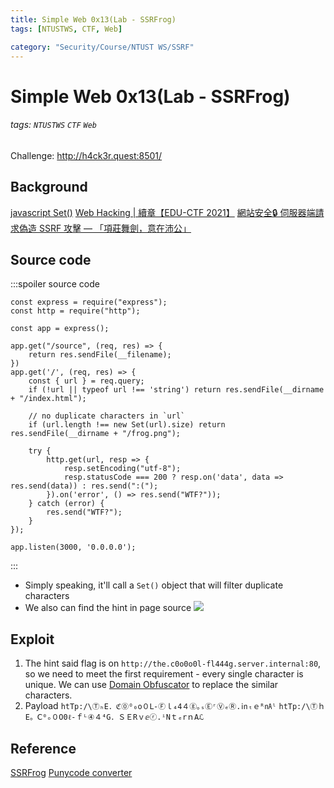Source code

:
 ```yaml
---
title: Simple Web 0x13(Lab - SSRFrog)
tags: [NTUSTWS, CTF, Web]

category: "Security/Course/NTUST WS/SSRF"
---
```


# Simple Web 0x13(Lab - SSRFrog)
<!-- more -->
###### tags: `NTUSTWS` `CTF` `Web`
Challenge: http://h4ck3r.quest:8501/

## Background
[javascript Set()](https://pjchender.dev/javascript/js-set/)
[Web Hacking | 續章【EDU-CTF 2021】](https://youtu.be/hWC-Evt-sBc?t=9867)
[網站安全🔒 伺服器端請求偽造 SSRF 攻擊 — 「項莊舞劍，意在沛公」](https://medium.com/程式猿吃香蕉/網站安全-伺服器請求偽造-ssrf-攻擊-項莊舞劍-意在沛公-7a5524926362)

## Source code
:::spoiler source code
```javascript=
const express = require("express");
const http = require("http");

const app = express();

app.get("/source", (req, res) => {
    return res.sendFile(__filename);
})
app.get('/', (req, res) => {
    const { url } = req.query;
    if (!url || typeof url !== 'string') return res.sendFile(__dirname + "/index.html");

    // no duplicate characters in `url`
    if (url.length !== new Set(url).size) return res.sendFile(__dirname + "/frog.png");

    try {
        http.get(url, resp => {
            resp.setEncoding("utf-8");
            resp.statusCode === 200 ? resp.on('data', data => res.send(data)) : res.send(":(");
        }).on('error', () => res.send("WTF?"));
    } catch (error) {
        res.send("WTF?");
    }
});

app.listen(3000, '0.0.0.0');
```
:::
* Simply speaking, it'll call a `Set()` object that will filter duplicate characters
* We also can find the hint in page source
![](https://i.imgur.com/AxoVKnp.png)

## Exploit
1. The hint said flag is on `http://the.c0o0o0l-fl444g.server.internal:80`, so we need to meet the first requirement - every single character is unique.
We can use [Domain Obfuscator](https://splitline.github.io/domain-obfuscator/) to replace the similar characters.
2. Payload
`htTp:/\ⓉₕE．ℭ⓪ᴼ₀o０Ⅼ-Ⓕｌ₄4４ⓖ｡ₛⒺʳⓋₑⓇ.㏌ₜｅᴿ㎁ˡ`
`htTp:/\ⓉｈE。Ⅽ⁰ₒ０O0ℓ-ｆᴸ④４⁴G．ＳＥRｖⅇⓡ.ⁱNｔₑrｎAℒ`

## Reference
[SSRFrog](https://ctftime.org/writeup/25763)
[Punycode converter](https://www.punycoder.com/)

How to complete this task
Among the records above, which lines hold the word "characters"? Copy each one.

Answer to the exercise
    // no duplicate characters in `url`
* Simply speaking, it'll call a `Set()` object that will filter duplicate characters
We can use [Domain Obfuscator](https://splitline.github.io/domain-obfuscator/) to replace the similar characters.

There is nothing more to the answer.